SEJARAH TARI JAIPONG
Sebelum bentuk seni pertunjukan ini muncul, ada beberapa pengaruh yang
melatarbelakangi bentuk tari pergaulan ini. Di Jawa Barat misalnya, tari
pergaulan merupakan pengaruh dari Ball Room, yang biasanya dalam
pertunjukan tari-tari pergaulan tak lepas dari keberadaan ronggeng dan
pamogoran. Ronggeng dalam tari pergaulan tidak lagi berfungsi untuk
kegiatan upacara, tetapi untuk hiburan atau cara gaul. Keberadaan
ronggeng dalam seni pertunjukan memiliki daya tarik yang mengundang
simpati kaum pamogoran. Misalnya pada tari Ketuk Tilu yang begitu
dikenal oleh masyarakat Sunda, diperkirakan kesenian ini populer sekitar
tahun 1916. Sebagai seni pertunjukan rakyat, kesenian ini hanya
didukung oleh unsur-unsur sederhana, seperti waditra yang meliputi
rebab, kendang, dua buah kulanter, tiga buah ketuk, dan gong. Demikian
pula dengan gerak-gerak tarinya yang tidak memiliki pola gerak yang
baku, kostum penari yang sederhana sebagai cerminan kerakyatan.
Seiring dengan memudarnya jenis kesenian di atas, mantan pamogoran
(penonton yang berperan aktif dalam seni pertunjukan Ketuk Tilu / Doger /
Tayub) beralih perhatiannya pada seni pertunjukan Kliningan, yang di
daerah Pantai Utara Jawa Barat (Karawang, Bekasi, Purwakarta, Indramayu,
dan Subang) dikenal dengan sebutan Kliningan Bajidoran yang pola
tarinya maupun peristiwa pertunjukannya mempunyai kemiripan dengan
kesenian sebelumnya (Ketuk Tilu / Doger / Tayub). Dalam pada itu,
eksistensi tari-tarian dalam Topeng Banjet cukup digemari, khususnya di
Karawang, di mana beberapa pola gerak Bajidoran diambil dari tarian
dalam Topeng Banjet ini. Secara koreografis tarian itu masih menampakan
pola-pola tradisi (Ketuk Tilu) yang mengandung unsur gerak-gerak bukaan,
pencugan, nibakeun dan beberapa ragam gerak mincid yang pada gilirannya
menjadi dasar penciptaan tari Jaipongan.

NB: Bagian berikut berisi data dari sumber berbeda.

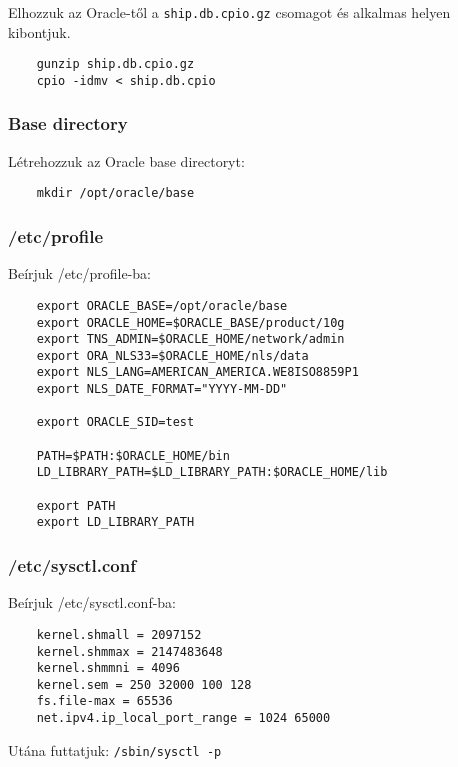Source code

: Elhozzuk az Oracle-től a \verb!ship.db.cpio.gz! csomagot
és alkalmas helyen kibontjuk.

\begin{verbatim}
    gunzip ship.db.cpio.gz
    cpio -idmv < ship.db.cpio
\end{verbatim}

\subsubsection*{Base directory}

Létrehozzuk az Oracle base directoryt:

\begin{verbatim}
    mkdir /opt/oracle/base
\end{verbatim}



\subsubsection*{/etc/profile}

Beírjuk /etc/profile-ba:


\begin{verbatim}
    export ORACLE_BASE=/opt/oracle/base
    export ORACLE_HOME=$ORACLE_BASE/product/10g
    export TNS_ADMIN=$ORACLE_HOME/network/admin
    export ORA_NLS33=$ORACLE_HOME/nls/data
    export NLS_LANG=AMERICAN_AMERICA.WE8ISO8859P1
    export NLS_DATE_FORMAT="YYYY-MM-DD"

    export ORACLE_SID=test

    PATH=$PATH:$ORACLE_HOME/bin
    LD_LIBRARY_PATH=$LD_LIBRARY_PATH:$ORACLE_HOME/lib

    export PATH
    export LD_LIBRARY_PATH
\end{verbatim}


\subsubsection*{/etc/sysctl.conf}

Beírjuk /etc/sysctl.conf-ba:

\begin{verbatim}
    kernel.shmall = 2097152
    kernel.shmmax = 2147483648
    kernel.shmmni = 4096
    kernel.sem = 250 32000 100 128
    fs.file-max = 65536
    net.ipv4.ip_local_port_range = 1024 65000
\end{verbatim}

Utána futtatjuk: \verb!/sbin/sysctl -p!


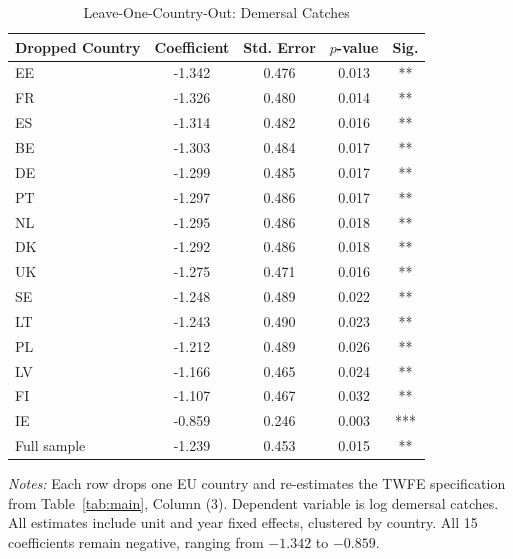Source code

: \begin{table}[htbp]
\centering
\caption{Leave-One-Country-Out: Demersal Catches}
\label{tab:loo}
\begin{tabular}{lcccc}
\hline\hline
Dropped Country & Coefficient & Std. Error & $p$-value & Sig. \\
\hline
EE & -1.342 & 0.476 & 0.013 & ** \\
FR & -1.326 & 0.480 & 0.014 & ** \\
ES & -1.314 & 0.482 & 0.016 & ** \\
BE & -1.303 & 0.484 & 0.017 & ** \\
DE & -1.299 & 0.485 & 0.017 & ** \\
PT & -1.297 & 0.486 & 0.017 & ** \\
NL & -1.295 & 0.486 & 0.018 & ** \\
DK & -1.292 & 0.486 & 0.018 & ** \\
UK & -1.275 & 0.471 & 0.016 & ** \\
SE & -1.248 & 0.489 & 0.022 & ** \\
LT & -1.243 & 0.490 & 0.023 & ** \\
PL & -1.212 & 0.489 & 0.026 & ** \\
LV & -1.166 & 0.465 & 0.024 & ** \\
FI & -1.107 & 0.467 & 0.032 & ** \\
IE & -0.859 & 0.246 & 0.003 & *** \\
\hline
Full sample & -1.239 & 0.453 & 0.015 & ** \\
\hline\hline
\end{tabular}
\begin{tablenotes}[flushleft]
\small
\item \textit{Notes:} Each row drops one EU country and re-estimates the TWFE specification from Table~\ref{tab:main}, Column (3). Dependent variable is log demersal catches. All estimates include unit and year fixed effects, clustered by country. All 15 coefficients remain negative, ranging from $-1.342$ to $-0.859$.
\end{tablenotes}
\end{table}
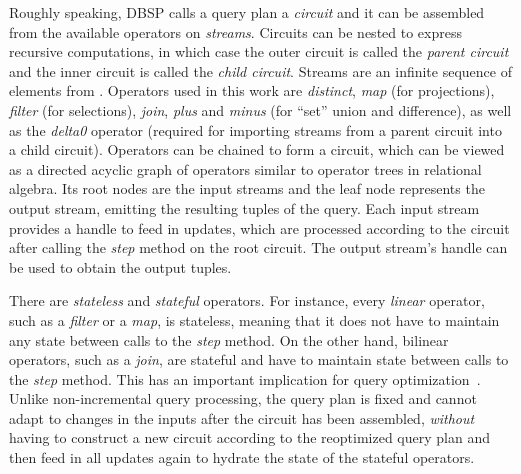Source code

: Roughly speaking, DBSP calls a query plan a \emph{circuit}
and it can be assembled from the available operators on \emph{streams}.
Circuits can be nested to express recursive computations, in which case
the outer circuit is called the \emph{parent circuit} and the inner circuit
is called the \emph{child circuit}.
Streams are an infinite sequence of elements from \zsets{}.
Operators used in this work are \emph{distinct},
\emph{map} (for projections), \emph{filter} (for selections),
\emph{join}, \emph{plus} and \emph{minus} (for ``set'' union and difference),
as well as the \emph{delta0} operator (required for importing streams
from a parent circuit into a child circuit).
Operators can be chained to form a circuit, which can be viewed as
a directed acyclic graph of operators similar to operator trees in relational algebra.
Its root nodes are the input streams and the leaf node represents the output
stream, emitting the resulting tuples of the query.
Each input stream provides a handle to feed in updates, which are processed
according to the circuit after calling the \emph{step} method on the root
circuit.
The output stream's handle can be used to obtain the output tuples.

There are \emph{stateless} and \emph{stateful} operators.
For instance, every \emph{linear} operator, such as a \emph{filter} or a \emph{map},
is stateless, meaning that it does not have to maintain any state between
calls to the \emph{step} method.
On the other hand, bilinear operators, such as a \emph{join}, are stateful
and have to maintain state between calls to the \emph{step} method.
This has an important implication for query optimization~\cite{budiu2025dbsp}.
Unlike non-incremental query processing, the query plan is fixed and cannot
adapt to changes in the inputs after the circuit has been assembled,
\emph{without} having to construct a new circuit according to the
reoptimized query plan and then feed in all updates again to hydrate
the state of the stateful operators.
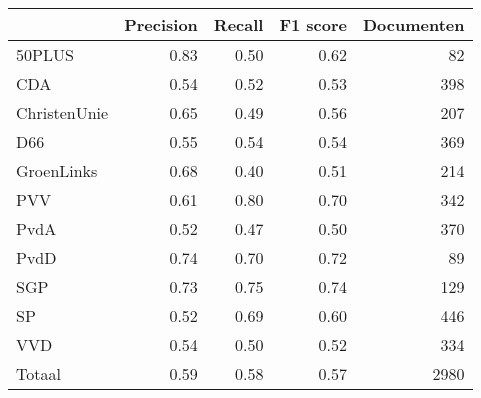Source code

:\begin{tabular}{lrrrr}
\toprule
{} &  Precision &  Recall &  F1 score &  Documenten \\
\midrule
50PLUS       &       0.83 &    0.50 &      0.62 &          82 \\
CDA          &       0.54 &    0.52 &      0.53 &         398 \\
ChristenUnie &       0.65 &    0.49 &      0.56 &         207 \\
D66          &       0.55 &    0.54 &      0.54 &         369 \\
GroenLinks   &       0.68 &    0.40 &      0.51 &         214 \\
PVV          &       0.61 &    0.80 &      0.70 &         342 \\
PvdA         &       0.52 &    0.47 &      0.50 &         370 \\
PvdD         &       0.74 &    0.70 &      0.72 &          89 \\
SGP          &       0.73 &    0.75 &      0.74 &         129 \\
SP           &       0.52 &    0.69 &      0.60 &         446 \\
VVD          &       0.54 &    0.50 &      0.52 &         334 \\
Totaal       &       0.59 &    0.58 &      0.57 &        2980 \\
\bottomrule
\end{tabular}
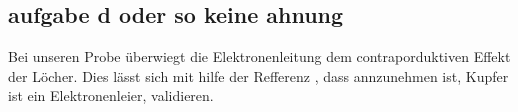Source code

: \subsection{aufgabe d oder so keine ahnung}


%
%

Bei unseren Probe überwiegt die Elektronenleitung dem contraporduktiven Effekt der Löcher.
Dies lässt sich mit hilfe der Refferenz \cite[8]{V311.pdf}, dass annzunehmen ist, Kupfer ist ein Elektronenleier, validieren.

Beberapa gerak-gerak dasar
tari Jaipongan selain dari Ketuk Tilu, Ibing Bajidor serta Topeng Banjet
adalah Tayuban dan Pencak Silat.
PERKEMBANGAN TARI JAIPONG
Perkembangan tari jaipong
Dari tari Jaipong ini mulai lahir beberapa penari Jaipongan yang handal
seperti Tati Saleh, Yeti Mamat, Eli Somali, dan Pepen Dedi Kirniadi.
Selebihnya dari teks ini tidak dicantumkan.